The beautiful vicarage on the Fjelberg Island lies a few minutes walk up from the fjord, in a compact enclosure with the church south of the main building and the bishop’s residence to the north; a rare harmonic cluster.
At nearly 1000 metres over sea level, on the north side of INGAHOGG mountain, the remains of a soapstone quarry have been discovered. It is said, according to the Sagas, that Inga collected the big soapstone that lies in front of the Åkra Church from here.
The stately Kvinnherad Church with its characteristic profile set out against the mighty Malmangernuten in the background, gives you a rare feeling of being present in a historic landscape as you come around Nes and face the well-kept houses at the Skåla farm. The church at Skåla is one of four “fjordungskirker” (one of four main district churches) and this farm was the centre of this coastal administration district.
All in all there are ten known copper mines and two iron mines on the Ølve peninsula.
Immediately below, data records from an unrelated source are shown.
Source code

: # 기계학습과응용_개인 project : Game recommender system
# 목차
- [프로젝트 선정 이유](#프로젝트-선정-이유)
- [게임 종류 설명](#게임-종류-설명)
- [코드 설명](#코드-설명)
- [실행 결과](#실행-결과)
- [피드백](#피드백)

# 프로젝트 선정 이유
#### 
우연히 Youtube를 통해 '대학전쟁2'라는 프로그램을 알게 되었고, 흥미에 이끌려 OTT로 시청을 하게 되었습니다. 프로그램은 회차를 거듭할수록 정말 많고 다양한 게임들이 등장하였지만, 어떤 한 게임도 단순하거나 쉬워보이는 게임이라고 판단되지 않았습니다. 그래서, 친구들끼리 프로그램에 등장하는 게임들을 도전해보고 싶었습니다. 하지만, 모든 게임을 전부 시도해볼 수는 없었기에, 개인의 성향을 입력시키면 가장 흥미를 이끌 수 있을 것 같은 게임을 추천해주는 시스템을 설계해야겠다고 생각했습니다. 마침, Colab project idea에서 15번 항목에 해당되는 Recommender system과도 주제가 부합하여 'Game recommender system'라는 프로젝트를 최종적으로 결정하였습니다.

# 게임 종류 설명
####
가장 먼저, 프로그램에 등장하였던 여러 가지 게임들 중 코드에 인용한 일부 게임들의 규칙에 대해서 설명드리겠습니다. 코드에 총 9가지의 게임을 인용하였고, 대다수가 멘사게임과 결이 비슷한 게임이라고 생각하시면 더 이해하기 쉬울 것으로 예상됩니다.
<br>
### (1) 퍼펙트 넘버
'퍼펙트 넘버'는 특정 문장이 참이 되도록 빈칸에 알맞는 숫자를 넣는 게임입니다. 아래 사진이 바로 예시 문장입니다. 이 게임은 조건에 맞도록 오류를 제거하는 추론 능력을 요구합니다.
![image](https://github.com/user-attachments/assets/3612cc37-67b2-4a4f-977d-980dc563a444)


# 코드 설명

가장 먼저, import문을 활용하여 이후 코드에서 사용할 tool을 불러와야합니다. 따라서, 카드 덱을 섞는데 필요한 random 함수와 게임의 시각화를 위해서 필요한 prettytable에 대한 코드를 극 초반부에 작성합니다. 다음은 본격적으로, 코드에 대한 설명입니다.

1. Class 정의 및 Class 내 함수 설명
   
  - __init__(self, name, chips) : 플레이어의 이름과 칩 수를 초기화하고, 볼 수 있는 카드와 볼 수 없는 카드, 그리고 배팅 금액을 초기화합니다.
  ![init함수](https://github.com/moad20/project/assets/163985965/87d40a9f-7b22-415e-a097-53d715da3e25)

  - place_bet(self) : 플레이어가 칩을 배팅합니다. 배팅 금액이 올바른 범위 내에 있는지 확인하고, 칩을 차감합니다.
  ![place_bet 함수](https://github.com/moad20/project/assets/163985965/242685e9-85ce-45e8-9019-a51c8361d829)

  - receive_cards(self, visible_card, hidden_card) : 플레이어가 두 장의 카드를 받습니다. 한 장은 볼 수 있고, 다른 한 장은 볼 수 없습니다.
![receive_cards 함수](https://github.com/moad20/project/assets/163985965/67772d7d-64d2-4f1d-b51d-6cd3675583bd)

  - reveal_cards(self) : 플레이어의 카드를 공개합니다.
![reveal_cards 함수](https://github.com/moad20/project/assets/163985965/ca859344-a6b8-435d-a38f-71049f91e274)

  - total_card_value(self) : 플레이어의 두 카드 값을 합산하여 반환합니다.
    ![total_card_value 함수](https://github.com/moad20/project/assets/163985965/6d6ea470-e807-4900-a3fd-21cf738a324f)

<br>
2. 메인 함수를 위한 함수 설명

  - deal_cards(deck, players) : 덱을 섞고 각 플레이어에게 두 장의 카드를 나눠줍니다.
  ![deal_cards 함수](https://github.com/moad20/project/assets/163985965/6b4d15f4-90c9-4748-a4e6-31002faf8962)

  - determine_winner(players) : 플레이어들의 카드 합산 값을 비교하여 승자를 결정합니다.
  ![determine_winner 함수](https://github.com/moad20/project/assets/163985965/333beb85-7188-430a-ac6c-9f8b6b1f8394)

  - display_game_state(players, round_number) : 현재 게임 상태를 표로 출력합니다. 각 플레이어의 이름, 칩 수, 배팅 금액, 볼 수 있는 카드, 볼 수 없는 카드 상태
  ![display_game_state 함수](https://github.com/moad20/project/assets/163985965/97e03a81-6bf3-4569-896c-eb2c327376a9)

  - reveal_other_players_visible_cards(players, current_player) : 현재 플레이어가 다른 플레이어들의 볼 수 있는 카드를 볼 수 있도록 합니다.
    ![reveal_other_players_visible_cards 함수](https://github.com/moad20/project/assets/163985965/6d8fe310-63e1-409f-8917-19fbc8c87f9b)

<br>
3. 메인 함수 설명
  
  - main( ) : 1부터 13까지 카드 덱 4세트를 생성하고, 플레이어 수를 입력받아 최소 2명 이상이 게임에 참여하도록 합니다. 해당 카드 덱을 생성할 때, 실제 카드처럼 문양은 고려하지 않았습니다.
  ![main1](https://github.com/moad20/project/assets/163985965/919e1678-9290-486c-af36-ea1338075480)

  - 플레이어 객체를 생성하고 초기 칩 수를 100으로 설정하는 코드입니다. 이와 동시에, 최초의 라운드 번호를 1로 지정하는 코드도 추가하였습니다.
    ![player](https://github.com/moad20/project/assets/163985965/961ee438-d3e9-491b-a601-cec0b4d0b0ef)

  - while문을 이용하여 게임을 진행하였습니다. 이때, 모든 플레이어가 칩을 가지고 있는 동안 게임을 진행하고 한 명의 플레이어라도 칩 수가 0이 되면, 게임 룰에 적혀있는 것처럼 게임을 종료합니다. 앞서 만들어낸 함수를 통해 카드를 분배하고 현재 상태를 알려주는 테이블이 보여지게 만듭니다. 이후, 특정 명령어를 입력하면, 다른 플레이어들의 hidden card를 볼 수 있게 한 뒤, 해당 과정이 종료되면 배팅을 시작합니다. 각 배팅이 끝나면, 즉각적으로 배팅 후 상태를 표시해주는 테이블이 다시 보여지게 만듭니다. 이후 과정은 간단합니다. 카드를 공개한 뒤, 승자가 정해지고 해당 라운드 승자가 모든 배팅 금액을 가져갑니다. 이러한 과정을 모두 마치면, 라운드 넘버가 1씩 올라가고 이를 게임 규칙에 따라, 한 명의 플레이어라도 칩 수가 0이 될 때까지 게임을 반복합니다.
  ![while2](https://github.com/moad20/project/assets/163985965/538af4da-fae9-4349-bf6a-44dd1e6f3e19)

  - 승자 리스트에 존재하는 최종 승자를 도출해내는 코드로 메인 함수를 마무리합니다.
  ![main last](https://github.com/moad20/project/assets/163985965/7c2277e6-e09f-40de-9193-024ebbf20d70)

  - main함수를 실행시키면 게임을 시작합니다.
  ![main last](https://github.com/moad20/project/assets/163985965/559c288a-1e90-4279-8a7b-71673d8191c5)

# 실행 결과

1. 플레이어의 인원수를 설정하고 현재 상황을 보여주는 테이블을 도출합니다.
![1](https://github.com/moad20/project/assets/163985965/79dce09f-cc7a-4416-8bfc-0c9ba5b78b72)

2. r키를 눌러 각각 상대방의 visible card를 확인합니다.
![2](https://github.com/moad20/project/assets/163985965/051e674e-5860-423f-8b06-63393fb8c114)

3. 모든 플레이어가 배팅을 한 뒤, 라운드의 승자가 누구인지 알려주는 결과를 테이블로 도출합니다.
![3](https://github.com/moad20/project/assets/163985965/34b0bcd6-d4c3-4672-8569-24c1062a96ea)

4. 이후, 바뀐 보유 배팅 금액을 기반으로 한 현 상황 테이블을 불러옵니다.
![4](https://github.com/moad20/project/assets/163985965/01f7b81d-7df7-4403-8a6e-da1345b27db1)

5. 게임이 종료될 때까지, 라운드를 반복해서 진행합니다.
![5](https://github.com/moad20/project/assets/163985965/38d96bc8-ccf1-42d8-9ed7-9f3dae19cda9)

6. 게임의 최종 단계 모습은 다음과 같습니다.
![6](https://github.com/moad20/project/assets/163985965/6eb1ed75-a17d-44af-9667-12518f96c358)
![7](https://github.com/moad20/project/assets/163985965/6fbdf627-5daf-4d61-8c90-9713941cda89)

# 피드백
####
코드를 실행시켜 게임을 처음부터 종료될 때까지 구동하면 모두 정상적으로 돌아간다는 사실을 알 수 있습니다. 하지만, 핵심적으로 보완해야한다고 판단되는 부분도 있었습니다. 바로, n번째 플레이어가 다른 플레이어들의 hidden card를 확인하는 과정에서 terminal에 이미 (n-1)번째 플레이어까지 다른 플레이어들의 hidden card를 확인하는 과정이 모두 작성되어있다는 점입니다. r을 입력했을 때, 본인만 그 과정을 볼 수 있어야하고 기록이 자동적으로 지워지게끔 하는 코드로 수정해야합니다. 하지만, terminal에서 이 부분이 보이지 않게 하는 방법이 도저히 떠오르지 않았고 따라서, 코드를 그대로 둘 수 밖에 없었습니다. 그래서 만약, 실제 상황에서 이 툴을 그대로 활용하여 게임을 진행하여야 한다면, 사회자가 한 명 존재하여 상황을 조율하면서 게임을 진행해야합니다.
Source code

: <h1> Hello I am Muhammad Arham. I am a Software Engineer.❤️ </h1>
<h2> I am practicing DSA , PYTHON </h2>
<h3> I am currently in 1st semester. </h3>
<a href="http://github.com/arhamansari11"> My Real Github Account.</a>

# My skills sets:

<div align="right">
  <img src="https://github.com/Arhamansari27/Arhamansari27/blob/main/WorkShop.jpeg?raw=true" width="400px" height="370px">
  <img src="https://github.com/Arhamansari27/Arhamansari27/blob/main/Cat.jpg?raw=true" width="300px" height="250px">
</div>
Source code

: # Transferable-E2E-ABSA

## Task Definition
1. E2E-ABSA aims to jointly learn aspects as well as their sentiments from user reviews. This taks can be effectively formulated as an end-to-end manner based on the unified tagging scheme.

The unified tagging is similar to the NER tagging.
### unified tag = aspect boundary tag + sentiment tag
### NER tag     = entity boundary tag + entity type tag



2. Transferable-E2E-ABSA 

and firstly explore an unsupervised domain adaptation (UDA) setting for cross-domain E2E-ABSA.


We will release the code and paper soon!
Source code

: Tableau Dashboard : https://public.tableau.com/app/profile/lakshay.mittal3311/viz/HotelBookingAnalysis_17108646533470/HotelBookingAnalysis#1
Geologically, the nine mines on Varaldsøy Island also should be figured in. The industry began at Lilledal in 1642 wth the mining of iron ore. From Jernsmauget by Dyråsen, the iron ore was sent to the iron works in eastern Norway.
Ænes has been one of the prosperous farms at the Mauranger Fjord in medieval times. At the time of Harald Gilles, around 1130, we hear of GAUT at Ænes. The noble families around the Hardanger Fjord were prominent in the political sphere from early on, and it is obvious that the fine and openly situated farm at Ænes was also a good place for a Church.